Exercise objective: What is needed is an exact retyping of the records below, from the first line through the line that contains "We multiply the".

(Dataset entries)
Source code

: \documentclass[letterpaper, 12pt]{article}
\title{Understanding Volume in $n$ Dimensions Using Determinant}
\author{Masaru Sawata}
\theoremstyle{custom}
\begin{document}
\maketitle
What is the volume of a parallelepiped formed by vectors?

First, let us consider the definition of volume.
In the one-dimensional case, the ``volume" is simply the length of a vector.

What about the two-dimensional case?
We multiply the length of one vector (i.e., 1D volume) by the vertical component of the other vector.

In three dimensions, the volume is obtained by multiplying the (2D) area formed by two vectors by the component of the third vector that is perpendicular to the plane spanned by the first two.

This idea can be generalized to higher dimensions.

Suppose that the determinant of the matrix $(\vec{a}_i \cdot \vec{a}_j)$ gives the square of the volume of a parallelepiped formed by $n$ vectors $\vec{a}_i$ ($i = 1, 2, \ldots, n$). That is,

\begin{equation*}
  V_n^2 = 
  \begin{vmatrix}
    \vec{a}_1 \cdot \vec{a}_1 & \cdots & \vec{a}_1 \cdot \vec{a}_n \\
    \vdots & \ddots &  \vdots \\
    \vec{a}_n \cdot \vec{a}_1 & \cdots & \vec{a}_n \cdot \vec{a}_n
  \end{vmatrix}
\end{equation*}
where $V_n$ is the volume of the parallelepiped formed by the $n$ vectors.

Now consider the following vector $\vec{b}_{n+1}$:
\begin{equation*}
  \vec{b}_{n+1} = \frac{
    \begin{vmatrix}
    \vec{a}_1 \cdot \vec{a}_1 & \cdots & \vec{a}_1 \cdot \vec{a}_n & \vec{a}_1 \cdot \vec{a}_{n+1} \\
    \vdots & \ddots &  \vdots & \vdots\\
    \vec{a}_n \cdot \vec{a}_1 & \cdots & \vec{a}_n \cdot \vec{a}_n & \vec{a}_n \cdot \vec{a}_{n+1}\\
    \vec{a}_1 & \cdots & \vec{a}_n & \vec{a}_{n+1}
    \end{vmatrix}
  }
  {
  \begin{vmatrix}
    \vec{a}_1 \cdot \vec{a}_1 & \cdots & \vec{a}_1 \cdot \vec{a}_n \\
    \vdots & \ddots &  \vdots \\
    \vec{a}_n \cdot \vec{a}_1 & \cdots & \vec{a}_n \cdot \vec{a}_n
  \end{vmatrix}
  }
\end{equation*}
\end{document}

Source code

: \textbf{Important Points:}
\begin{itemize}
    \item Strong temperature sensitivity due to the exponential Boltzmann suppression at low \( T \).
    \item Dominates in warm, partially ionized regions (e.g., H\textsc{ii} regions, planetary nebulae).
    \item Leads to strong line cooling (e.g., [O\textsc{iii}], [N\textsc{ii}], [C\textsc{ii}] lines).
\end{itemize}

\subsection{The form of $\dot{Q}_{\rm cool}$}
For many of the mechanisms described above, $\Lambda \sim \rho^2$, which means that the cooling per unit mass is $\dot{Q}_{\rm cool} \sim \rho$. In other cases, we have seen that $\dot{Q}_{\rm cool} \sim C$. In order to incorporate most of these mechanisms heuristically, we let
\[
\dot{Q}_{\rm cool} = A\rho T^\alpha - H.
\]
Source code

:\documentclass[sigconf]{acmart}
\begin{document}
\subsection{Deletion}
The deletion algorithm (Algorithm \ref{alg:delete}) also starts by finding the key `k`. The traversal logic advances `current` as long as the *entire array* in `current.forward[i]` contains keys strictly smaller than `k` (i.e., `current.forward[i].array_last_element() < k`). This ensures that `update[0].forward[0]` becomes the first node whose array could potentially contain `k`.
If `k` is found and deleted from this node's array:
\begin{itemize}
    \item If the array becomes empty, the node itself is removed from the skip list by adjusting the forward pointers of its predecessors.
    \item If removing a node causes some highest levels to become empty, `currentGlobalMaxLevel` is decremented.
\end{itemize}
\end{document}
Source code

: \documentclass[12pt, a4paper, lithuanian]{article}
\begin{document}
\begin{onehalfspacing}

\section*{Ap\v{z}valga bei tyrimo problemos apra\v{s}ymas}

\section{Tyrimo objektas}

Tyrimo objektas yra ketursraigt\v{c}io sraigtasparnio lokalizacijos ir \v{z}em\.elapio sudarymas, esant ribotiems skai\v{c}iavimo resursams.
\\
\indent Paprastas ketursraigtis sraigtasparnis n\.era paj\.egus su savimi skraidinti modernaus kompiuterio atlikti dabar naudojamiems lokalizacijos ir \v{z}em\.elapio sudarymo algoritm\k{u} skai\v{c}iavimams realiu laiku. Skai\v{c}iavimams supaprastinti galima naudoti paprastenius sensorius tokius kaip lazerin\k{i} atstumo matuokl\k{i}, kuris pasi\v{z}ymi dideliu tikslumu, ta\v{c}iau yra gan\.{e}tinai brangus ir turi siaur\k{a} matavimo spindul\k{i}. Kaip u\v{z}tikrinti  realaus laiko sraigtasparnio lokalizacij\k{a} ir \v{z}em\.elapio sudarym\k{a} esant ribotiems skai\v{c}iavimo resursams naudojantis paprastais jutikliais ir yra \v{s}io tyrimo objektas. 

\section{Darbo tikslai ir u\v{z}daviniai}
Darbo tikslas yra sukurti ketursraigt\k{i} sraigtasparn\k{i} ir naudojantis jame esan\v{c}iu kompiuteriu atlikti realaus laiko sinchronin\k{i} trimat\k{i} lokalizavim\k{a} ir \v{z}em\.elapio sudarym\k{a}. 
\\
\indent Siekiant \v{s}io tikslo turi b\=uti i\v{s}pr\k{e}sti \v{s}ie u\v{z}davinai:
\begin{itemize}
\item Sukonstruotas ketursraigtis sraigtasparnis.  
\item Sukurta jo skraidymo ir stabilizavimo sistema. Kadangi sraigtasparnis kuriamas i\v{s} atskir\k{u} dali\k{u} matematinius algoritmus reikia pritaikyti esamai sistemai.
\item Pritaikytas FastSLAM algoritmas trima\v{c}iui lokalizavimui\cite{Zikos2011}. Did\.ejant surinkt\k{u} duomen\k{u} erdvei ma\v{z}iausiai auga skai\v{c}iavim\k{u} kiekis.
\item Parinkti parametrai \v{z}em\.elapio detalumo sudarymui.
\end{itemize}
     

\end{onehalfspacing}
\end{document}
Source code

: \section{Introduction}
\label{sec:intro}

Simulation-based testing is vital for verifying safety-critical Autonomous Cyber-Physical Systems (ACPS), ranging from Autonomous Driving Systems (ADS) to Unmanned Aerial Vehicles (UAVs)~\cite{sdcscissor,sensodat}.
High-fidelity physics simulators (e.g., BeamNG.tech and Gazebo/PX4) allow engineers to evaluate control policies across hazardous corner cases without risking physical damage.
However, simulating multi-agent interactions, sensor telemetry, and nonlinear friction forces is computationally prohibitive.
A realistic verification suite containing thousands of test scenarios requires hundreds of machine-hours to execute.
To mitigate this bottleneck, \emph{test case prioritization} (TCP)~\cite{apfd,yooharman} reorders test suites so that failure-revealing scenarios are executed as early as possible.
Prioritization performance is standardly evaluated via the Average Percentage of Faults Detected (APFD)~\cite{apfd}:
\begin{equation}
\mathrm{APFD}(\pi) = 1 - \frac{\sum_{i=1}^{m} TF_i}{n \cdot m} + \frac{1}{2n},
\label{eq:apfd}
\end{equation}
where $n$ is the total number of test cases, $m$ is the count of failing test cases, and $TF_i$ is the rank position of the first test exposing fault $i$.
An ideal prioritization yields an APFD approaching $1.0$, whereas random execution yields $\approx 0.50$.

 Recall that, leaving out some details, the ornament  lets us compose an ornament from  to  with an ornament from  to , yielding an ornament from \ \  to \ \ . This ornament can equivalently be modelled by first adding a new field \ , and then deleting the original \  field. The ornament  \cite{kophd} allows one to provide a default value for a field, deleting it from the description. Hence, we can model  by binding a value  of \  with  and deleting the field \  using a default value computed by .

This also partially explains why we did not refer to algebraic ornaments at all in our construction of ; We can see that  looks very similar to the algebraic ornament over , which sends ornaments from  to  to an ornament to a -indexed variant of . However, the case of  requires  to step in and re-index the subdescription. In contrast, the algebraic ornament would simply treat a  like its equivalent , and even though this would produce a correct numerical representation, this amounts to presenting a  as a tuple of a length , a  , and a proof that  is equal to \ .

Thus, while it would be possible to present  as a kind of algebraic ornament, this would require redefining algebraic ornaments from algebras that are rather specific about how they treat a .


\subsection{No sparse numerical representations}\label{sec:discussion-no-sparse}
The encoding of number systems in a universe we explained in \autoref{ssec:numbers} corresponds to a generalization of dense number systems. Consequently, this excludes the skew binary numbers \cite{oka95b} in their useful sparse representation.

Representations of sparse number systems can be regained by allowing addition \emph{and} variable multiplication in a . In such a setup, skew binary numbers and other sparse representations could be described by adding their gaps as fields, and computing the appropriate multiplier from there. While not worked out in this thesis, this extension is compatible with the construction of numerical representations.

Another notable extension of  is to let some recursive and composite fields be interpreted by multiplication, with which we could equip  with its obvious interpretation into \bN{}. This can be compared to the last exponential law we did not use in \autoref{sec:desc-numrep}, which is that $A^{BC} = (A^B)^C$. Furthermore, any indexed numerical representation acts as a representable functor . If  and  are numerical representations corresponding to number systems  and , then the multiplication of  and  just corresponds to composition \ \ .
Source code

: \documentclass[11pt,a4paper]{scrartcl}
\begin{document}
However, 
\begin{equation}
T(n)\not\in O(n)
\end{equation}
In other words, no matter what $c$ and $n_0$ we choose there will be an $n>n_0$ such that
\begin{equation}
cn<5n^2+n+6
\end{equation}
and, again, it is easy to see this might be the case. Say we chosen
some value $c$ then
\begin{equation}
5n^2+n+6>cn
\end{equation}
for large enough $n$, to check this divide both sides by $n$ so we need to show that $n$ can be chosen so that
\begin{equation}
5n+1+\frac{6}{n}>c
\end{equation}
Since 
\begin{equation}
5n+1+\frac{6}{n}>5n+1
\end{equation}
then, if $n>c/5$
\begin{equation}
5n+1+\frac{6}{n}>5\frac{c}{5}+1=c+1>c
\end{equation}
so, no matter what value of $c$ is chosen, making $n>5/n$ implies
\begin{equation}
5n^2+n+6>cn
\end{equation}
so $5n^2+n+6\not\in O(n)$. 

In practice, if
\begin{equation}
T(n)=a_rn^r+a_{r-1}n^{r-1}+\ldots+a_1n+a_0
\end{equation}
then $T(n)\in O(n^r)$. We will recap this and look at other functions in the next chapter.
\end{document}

Answer space:
Source code

: \documentclass[letterpaper, 12pt]{article}
\title{Understanding Volume in $n$ Dimensions Using Determinant}
\author{Masaru Sawata}
\theoremstyle{custom}
\begin{document}
\maketitle
What is the volume of a parallelepiped formed by vectors?

First, let us consider the definition of volume.
In the one-dimensional case, the ``volume" is simply the length of a vector.

What about the two-dimensional case?
We multiply the length of one vector (i.e., 1D volume) by the vertical component of the other vector.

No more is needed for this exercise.